* _STUDY MATERIAL_
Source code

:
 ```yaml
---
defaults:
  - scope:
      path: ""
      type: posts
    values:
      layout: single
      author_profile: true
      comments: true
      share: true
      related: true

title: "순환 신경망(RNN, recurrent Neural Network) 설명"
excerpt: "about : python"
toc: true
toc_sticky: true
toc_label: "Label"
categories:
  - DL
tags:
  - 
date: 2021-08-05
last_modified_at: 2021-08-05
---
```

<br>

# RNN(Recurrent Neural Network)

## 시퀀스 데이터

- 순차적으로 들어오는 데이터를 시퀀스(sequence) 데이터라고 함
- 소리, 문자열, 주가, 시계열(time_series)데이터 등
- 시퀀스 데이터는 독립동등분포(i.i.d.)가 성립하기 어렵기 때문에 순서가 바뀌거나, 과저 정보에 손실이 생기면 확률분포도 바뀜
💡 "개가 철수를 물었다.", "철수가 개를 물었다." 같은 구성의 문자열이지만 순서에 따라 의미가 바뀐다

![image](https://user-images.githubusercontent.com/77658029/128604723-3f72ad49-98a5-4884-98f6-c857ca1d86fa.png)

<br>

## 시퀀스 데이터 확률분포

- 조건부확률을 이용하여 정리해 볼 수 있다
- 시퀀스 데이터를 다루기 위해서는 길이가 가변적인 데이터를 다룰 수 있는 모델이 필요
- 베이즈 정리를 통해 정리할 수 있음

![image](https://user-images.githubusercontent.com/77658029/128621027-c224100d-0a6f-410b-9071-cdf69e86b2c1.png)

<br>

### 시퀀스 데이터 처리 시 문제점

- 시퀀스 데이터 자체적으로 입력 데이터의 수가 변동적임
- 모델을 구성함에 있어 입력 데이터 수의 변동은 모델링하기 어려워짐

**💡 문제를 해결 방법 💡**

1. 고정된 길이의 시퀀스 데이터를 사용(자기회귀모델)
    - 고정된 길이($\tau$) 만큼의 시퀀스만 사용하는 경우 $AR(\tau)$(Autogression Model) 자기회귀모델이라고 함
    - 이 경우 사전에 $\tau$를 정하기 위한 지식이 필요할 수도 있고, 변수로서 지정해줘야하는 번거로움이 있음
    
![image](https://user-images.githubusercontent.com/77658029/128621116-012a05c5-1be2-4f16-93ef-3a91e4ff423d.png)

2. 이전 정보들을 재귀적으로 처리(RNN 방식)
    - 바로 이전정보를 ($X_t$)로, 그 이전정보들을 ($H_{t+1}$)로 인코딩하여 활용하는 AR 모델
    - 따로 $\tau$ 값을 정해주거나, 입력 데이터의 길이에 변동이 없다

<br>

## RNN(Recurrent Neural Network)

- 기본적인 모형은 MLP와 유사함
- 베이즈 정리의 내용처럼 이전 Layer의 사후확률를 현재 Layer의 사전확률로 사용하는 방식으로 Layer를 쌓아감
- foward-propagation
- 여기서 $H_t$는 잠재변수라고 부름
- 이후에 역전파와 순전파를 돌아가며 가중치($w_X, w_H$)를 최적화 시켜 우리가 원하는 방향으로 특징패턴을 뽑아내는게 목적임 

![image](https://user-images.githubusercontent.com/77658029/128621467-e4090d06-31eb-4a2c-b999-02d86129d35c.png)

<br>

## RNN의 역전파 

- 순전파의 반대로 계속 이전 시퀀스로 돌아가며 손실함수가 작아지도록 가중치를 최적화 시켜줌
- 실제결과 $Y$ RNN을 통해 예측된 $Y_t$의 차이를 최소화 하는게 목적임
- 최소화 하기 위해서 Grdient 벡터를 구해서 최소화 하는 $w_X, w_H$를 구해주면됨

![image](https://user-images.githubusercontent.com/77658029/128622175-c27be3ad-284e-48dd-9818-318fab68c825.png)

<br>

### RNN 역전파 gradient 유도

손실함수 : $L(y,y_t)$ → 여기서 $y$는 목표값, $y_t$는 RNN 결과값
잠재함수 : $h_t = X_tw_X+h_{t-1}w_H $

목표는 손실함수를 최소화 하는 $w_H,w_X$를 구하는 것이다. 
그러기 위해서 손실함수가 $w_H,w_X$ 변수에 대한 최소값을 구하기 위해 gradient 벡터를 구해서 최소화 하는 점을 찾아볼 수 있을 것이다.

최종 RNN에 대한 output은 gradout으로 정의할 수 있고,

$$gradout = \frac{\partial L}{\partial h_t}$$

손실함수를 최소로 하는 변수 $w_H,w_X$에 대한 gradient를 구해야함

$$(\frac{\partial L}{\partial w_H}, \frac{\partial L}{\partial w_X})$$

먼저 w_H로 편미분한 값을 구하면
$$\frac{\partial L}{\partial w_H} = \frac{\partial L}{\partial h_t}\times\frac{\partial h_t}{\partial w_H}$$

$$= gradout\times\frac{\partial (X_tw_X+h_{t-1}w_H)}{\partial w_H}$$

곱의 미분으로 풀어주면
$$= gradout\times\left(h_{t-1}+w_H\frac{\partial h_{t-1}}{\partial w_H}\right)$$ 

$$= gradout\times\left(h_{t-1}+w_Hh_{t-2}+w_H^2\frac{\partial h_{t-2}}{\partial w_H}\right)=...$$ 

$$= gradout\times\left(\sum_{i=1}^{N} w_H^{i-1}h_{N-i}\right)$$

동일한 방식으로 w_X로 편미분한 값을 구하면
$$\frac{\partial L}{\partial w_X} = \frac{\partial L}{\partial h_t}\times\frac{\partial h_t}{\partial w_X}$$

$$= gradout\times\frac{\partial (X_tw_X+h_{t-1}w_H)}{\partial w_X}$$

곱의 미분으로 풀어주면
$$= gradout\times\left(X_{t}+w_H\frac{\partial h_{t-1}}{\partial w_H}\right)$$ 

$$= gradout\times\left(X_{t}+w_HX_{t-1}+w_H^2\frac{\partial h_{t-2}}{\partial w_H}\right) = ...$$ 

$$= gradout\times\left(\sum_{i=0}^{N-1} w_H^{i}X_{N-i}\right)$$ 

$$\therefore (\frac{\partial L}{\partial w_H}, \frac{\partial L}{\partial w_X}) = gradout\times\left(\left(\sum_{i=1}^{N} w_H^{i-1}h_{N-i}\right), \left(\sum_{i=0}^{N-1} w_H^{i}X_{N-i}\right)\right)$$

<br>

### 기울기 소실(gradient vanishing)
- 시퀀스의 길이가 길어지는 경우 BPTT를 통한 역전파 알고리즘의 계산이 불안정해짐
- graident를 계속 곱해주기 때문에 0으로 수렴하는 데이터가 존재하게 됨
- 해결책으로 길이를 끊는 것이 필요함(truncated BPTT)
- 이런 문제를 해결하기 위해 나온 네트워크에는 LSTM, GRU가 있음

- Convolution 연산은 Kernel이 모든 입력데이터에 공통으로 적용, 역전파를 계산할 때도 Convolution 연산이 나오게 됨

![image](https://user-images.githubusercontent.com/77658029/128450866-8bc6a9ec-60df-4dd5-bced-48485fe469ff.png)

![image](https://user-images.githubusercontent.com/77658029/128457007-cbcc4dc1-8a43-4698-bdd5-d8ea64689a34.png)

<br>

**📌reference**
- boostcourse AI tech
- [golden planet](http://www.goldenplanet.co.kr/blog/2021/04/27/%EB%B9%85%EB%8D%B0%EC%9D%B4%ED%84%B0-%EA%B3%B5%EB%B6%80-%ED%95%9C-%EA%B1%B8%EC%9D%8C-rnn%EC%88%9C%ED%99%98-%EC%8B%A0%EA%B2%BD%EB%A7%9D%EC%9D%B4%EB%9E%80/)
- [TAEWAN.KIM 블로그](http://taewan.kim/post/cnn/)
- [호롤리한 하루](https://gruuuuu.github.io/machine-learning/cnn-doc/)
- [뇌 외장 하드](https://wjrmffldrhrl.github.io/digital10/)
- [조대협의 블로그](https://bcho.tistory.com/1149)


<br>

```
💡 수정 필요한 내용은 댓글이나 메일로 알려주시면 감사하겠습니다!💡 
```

* _EXERCISE AIM_
Retype the material above in full, exactly.

* _THE ANSWER_
Source code

:
 ```yaml
---
defaults:
  - scope:
      path: ""
      type: posts
    values:
      layout: single
      author_profile: true
      comments: true
      share: true
      related: true

title: "순환 신경망(RNN, recurrent Neural Network) 설명"
excerpt: "about : python"
toc: true
toc_sticky: true
toc_label: "Label"
categories:
  - DL
tags:
  - 
date: 2021-08-05
last_modified_at: 2021-08-05
---
```

<br>

# RNN(Recurrent Neural Network)

## 시퀀스 데이터

- 순차적으로 들어오는 데이터를 시퀀스(sequence) 데이터라고 함
- 소리, 문자열, 주가, 시계열(time_series)데이터 등
- 시퀀스 데이터는 독립동등분포(i.i.d.)가 성립하기 어렵기 때문에 순서가 바뀌거나, 과저 정보에 손실이 생기면 확률분포도 바뀜
💡 "개가 철수를 물었다.", "철수가 개를 물었다." 같은 구성의 문자열이지만 순서에 따라 의미가 바뀐다

![image](https://user-images.githubusercontent.com/77658029/128604723-3f72ad49-98a5-4884-98f6-c857ca1d86fa.png)

<br>

## 시퀀스 데이터 확률분포

- 조건부확률을 이용하여 정리해 볼 수 있다
- 시퀀스 데이터를 다루기 위해서는 길이가 가변적인 데이터를 다룰 수 있는 모델이 필요
- 베이즈 정리를 통해 정리할 수 있음

![image](https://user-images.githubusercontent.com/77658029/128621027-c224100d-0a6f-410b-9071-cdf69e86b2c1.png)

<br>

### 시퀀스 데이터 처리 시 문제점

- 시퀀스 데이터 자체적으로 입력 데이터의 수가 변동적임
- 모델을 구성함에 있어 입력 데이터 수의 변동은 모델링하기 어려워짐

**💡 문제를 해결 방법 💡**

1. 고정된 길이의 시퀀스 데이터를 사용(자기회귀모델)
    - 고정된 길이($\tau$) 만큼의 시퀀스만 사용하는 경우 $AR(\tau)$(Autogression Model) 자기회귀모델이라고 함
    - 이 경우 사전에 $\tau$를 정하기 위한 지식이 필요할 수도 있고, 변수로서 지정해줘야하는 번거로움이 있음
    
![image](https://user-images.githubusercontent.com/77658029/128621116-012a05c5-1be2-4f16-93ef-3a91e4ff423d.png)

2. 이전 정보들을 재귀적으로 처리(RNN 방식)
    - 바로 이전정보를 ($X_t$)로, 그 이전정보들을 ($H_{t+1}$)로 인코딩하여 활용하는 AR 모델
    - 따로 $\tau$ 값을 정해주거나, 입력 데이터의 길이에 변동이 없다

<br>

## RNN(Recurrent Neural Network)

- 기본적인 모형은 MLP와 유사함
- 베이즈 정리의 내용처럼 이전 Layer의 사후확률를 현재 Layer의 사전확률로 사용하는 방식으로 Layer를 쌓아감
- foward-propagation
- 여기서 $H_t$는 잠재변수라고 부름
- 이후에 역전파와 순전파를 돌아가며 가중치($w_X, w_H$)를 최적화 시켜 우리가 원하는 방향으로 특징패턴을 뽑아내는게 목적임 

![image](https://user-images.githubusercontent.com/77658029/128621467-e4090d06-31eb-4a2c-b999-02d86129d35c.png)

<br>

## RNN의 역전파 

- 순전파의 반대로 계속 이전 시퀀스로 돌아가며 손실함수가 작아지도록 가중치를 최적화 시켜줌
- 실제결과 $Y$ RNN을 통해 예측된 $Y_t$의 차이를 최소화 하는게 목적임
- 최소화 하기 위해서 Grdient 벡터를 구해서 최소화 하는 $w_X, w_H$를 구해주면됨

![image](https://user-images.githubusercontent.com/77658029/128622175-c27be3ad-284e-48dd-9818-318fab68c825.png)

<br>

### RNN 역전파 gradient 유도

손실함수 : $L(y,y_t)$ → 여기서 $y$는 목표값, $y_t$는 RNN 결과값
잠재함수 : $h_t = X_tw_X+h_{t-1}w_H $

목표는 손실함수를 최소화 하는 $w_H,w_X$를 구하는 것이다. 
그러기 위해서 손실함수가 $w_H,w_X$ 변수에 대한 최소값을 구하기 위해 gradient 벡터를 구해서 최소화 하는 점을 찾아볼 수 있을 것이다.

최종 RNN에 대한 output은 gradout으로 정의할 수 있고,

$$gradout = \frac{\partial L}{\partial h_t}$$

손실함수를 최소로 하는 변수 $w_H,w_X$에 대한 gradient를 구해야함

$$(\frac{\partial L}{\partial w_H}, \frac{\partial L}{\partial w_X})$$

먼저 w_H로 편미분한 값을 구하면
$$\frac{\partial L}{\partial w_H} = \frac{\partial L}{\partial h_t}\times\frac{\partial h_t}{\partial w_H}$$

$$= gradout\times\frac{\partial (X_tw_X+h_{t-1}w_H)}{\partial w_H}$$

곱의 미분으로 풀어주면
$$= gradout\times\left(h_{t-1}+w_H\frac{\partial h_{t-1}}{\partial w_H}\right)$$ 

$$= gradout\times\left(h_{t-1}+w_Hh_{t-2}+w_H^2\frac{\partial h_{t-2}}{\partial w_H}\right)=...$$ 

$$= gradout\times\left(\sum_{i=1}^{N} w_H^{i-1}h_{N-i}\right)$$

동일한 방식으로 w_X로 편미분한 값을 구하면
$$\frac{\partial L}{\partial w_X} = \frac{\partial L}{\partial h_t}\times\frac{\partial h_t}{\partial w_X}$$

$$= gradout\times\frac{\partial (X_tw_X+h_{t-1}w_H)}{\partial w_X}$$

곱의 미분으로 풀어주면
$$= gradout\times\left(X_{t}+w_H\frac{\partial h_{t-1}}{\partial w_H}\right)$$ 

$$= gradout\times\left(X_{t}+w_HX_{t-1}+w_H^2\frac{\partial h_{t-2}}{\partial w_H}\right) = ...$$ 

$$= gradout\times\left(\sum_{i=0}^{N-1} w_H^{i}X_{N-i}\right)$$ 

$$\therefore (\frac{\partial L}{\partial w_H}, \frac{\partial L}{\partial w_X}) = gradout\times\left(\left(\sum_{i=1}^{N} w_H^{i-1}h_{N-i}\right), \left(\sum_{i=0}^{N-1} w_H^{i}X_{N-i}\right)\right)$$

<br>

### 기울기 소실(gradient vanishing)
- 시퀀스의 길이가 길어지는 경우 BPTT를 통한 역전파 알고리즘의 계산이 불안정해짐
- graident를 계속 곱해주기 때문에 0으로 수렴하는 데이터가 존재하게 됨
- 해결책으로 길이를 끊는 것이 필요함(truncated BPTT)
- 이런 문제를 해결하기 위해 나온 네트워크에는 LSTM, GRU가 있음

- Convolution 연산은 Kernel이 모든 입력데이터에 공통으로 적용, 역전파를 계산할 때도 Convolution 연산이 나오게 됨

![image](https://user-images.githubusercontent.com/77658029/128450866-8bc6a9ec-60df-4dd5-bced-48485fe469ff.png)

![image](https://user-images.githubusercontent.com/77658029/128457007-cbcc4dc1-8a43-4698-bdd5-d8ea64689a34.png)

<br>

**📌reference**
- boostcourse AI tech
- [golden planet](http://www.goldenplanet.co.kr/blog/2021/04/27/%EB%B9%85%EB%8D%B0%EC%9D%B4%ED%84%B0-%EA%B3%B5%EB%B6%80-%ED%95%9C-%EA%B1%B8%EC%9D%8C-rnn%EC%88%9C%ED%99%98-%EC%8B%A0%EA%B2%BD%EB%A7%9D%EC%9D%B4%EB%9E%80/)
- [TAEWAN.KIM 블로그](http://taewan.kim/post/cnn/)
- [호롤리한 하루](https://gruuuuu.github.io/machine-learning/cnn-doc/)
- [뇌 외장 하드](https://wjrmffldrhrl.github.io/digital10/)
- [조대협의 블로그](https://bcho.tistory.com/1149)


<br>

```
💡 수정 필요한 내용은 댓글이나 메일로 알려주시면 감사하겠습니다!💡 
```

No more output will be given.